Bishop Crispian was immensely kind and pastoral to me, and what he said – about my former ministry as Deacon, Priest and Bishop in the Church of England – should reassure anyone who still thinks he might have to deny what he has been, on coming into communion with the See of Peter. He spoke about Jane’s part in my ministry, and gave her and me a very special blessing as the service came to an end. I was pleased, too, that I was able to scramble to my feet after being prostrate throughout the Litany, without the aid of the fork-lift which some had predicted.

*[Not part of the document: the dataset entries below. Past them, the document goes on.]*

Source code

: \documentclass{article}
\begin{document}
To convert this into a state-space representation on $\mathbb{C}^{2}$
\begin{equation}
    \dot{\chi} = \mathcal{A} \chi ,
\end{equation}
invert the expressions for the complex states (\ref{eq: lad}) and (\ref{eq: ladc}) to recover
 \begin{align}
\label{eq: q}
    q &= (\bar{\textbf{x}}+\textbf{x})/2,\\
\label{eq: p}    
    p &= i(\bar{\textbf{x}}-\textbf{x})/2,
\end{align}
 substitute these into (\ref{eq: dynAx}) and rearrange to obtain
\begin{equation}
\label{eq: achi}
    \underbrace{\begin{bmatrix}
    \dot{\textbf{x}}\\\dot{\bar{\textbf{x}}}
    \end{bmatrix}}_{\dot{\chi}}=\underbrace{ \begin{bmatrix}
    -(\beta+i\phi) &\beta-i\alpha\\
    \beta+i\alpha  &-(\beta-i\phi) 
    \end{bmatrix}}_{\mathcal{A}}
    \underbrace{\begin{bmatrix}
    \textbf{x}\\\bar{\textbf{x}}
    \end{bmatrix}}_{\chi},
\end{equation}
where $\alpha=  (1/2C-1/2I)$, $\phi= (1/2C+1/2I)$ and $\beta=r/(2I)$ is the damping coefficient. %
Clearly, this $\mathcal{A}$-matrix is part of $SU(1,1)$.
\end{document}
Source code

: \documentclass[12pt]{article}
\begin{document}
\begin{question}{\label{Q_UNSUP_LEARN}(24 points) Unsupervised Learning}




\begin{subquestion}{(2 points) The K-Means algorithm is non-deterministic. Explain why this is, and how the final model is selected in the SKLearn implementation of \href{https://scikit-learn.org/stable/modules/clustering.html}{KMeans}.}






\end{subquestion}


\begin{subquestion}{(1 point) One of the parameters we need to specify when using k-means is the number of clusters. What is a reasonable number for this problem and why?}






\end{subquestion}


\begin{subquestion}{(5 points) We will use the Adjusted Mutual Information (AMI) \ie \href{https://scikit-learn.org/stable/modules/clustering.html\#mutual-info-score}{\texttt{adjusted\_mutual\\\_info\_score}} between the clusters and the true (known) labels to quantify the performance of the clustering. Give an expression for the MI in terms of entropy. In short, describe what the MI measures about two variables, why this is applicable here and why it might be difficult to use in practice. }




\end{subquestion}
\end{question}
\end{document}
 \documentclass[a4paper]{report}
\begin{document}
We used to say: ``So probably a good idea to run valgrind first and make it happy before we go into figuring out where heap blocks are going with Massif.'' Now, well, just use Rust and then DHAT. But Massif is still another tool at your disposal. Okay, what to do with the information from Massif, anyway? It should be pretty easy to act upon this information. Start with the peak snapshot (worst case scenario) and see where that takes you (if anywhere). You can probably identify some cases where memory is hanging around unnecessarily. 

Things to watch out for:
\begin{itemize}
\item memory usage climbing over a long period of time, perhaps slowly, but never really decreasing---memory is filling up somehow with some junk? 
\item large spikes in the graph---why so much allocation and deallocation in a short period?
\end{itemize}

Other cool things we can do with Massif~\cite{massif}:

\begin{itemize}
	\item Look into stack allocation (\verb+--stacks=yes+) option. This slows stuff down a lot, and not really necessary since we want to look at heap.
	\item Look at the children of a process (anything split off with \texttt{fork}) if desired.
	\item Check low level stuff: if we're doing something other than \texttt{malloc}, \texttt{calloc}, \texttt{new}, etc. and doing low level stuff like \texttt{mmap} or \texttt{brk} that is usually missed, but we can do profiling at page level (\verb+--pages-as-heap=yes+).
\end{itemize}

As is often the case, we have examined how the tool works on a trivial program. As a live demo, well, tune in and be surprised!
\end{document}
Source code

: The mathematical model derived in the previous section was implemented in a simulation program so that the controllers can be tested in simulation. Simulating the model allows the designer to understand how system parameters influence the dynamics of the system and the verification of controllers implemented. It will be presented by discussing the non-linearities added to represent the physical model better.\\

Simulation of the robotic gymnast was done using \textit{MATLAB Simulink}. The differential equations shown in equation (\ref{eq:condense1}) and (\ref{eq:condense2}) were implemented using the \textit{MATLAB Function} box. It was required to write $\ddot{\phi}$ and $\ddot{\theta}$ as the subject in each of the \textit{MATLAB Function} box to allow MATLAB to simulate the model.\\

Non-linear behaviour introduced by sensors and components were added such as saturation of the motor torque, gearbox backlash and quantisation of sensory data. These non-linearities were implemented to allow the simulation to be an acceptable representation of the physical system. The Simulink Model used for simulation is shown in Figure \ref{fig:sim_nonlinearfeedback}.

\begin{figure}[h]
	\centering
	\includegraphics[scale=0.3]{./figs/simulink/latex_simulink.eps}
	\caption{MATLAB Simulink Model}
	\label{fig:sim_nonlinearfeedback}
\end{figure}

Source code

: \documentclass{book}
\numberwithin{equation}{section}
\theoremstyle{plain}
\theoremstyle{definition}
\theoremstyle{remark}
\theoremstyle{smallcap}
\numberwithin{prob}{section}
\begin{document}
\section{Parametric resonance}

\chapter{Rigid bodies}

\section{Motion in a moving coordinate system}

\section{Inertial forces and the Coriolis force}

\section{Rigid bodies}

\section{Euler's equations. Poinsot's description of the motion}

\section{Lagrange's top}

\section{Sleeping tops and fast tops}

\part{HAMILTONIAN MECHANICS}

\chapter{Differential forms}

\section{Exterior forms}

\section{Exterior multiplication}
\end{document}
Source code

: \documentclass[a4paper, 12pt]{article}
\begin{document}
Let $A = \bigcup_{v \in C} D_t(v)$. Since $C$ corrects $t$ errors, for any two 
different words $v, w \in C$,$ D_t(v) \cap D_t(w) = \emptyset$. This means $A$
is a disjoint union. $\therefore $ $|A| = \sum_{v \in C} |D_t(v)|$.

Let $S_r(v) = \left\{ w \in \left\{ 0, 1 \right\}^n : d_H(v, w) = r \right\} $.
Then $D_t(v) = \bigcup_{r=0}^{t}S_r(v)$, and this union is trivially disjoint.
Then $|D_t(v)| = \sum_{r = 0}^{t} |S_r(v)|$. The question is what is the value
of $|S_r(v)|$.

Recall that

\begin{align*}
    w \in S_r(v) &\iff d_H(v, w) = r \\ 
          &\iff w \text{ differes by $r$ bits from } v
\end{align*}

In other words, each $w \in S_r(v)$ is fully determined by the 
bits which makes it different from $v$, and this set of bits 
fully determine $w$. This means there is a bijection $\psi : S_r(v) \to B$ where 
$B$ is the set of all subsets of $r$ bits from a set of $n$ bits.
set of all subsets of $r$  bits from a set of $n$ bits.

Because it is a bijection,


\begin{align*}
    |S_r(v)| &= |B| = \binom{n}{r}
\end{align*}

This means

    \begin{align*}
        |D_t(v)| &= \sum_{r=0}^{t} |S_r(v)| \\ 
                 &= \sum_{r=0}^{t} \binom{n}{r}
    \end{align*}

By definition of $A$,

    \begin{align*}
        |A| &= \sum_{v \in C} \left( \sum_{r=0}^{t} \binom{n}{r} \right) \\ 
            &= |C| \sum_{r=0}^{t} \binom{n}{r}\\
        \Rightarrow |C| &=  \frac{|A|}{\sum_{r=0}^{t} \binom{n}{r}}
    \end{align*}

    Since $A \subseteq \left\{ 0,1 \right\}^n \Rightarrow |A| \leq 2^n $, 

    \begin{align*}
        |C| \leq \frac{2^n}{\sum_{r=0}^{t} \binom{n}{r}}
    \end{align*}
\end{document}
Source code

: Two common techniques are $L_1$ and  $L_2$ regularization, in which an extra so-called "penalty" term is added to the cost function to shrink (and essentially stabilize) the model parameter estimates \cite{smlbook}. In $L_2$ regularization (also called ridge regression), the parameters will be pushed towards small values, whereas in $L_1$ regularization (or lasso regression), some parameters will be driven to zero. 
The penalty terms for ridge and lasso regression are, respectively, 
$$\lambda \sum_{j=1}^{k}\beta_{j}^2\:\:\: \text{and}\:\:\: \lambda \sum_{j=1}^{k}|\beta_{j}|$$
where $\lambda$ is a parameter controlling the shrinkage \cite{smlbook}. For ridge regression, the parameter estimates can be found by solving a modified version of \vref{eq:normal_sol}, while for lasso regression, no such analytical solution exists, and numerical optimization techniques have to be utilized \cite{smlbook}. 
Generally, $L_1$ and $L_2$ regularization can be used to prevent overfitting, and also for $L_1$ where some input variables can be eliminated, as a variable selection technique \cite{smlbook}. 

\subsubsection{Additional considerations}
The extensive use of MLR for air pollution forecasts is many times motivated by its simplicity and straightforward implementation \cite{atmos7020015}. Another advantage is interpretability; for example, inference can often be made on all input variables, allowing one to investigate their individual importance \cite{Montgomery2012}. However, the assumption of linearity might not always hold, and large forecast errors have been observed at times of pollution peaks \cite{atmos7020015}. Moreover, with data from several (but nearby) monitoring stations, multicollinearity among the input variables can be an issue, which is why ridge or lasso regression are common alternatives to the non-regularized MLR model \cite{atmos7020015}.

Former students were there, too, from our days together at St Stephen’s House. Many of them are taking the step – a far braver one than I have taken in retirement – into the Catholic Church, leaving their livings, many of their people, their houses and churches. They are heading for a future which will take some time before it is clear just what being an Ordinariate Priest will entail.
Frs Robert Page and Mark Elliott-Smith,on the eve of resigning their livings
Friends and former colleagues came from near and far; none further than Fr Allan Hawkins and Josie, his wife, who are even now on their way home to Texas.
Fr Allan and Mrs Hawkins with our Ordinary, Fr Keith Newton
It really was a very special bunfight, and I am hugely grateful to the Dean and his staff for arranging such a spread for us. It gave me a chance to catch up with some (though alas not all) of the friends who had come for this occasion. There were former Anglican colleagues who are en route for Ordination by the ‘usual’ route: Robbie Low in his Cornish fastness is now, I believe, on track for a seminary – ah, if only he had waited for the Ordinariate! Then there was also an old friend from the Fatima pilgrimages, Paul Andrew, also of Plymouth diocese and now a Seminarian at Wonersh. It was especially good that he was able to abandon his studies for a few minutes to be with us this afternoon.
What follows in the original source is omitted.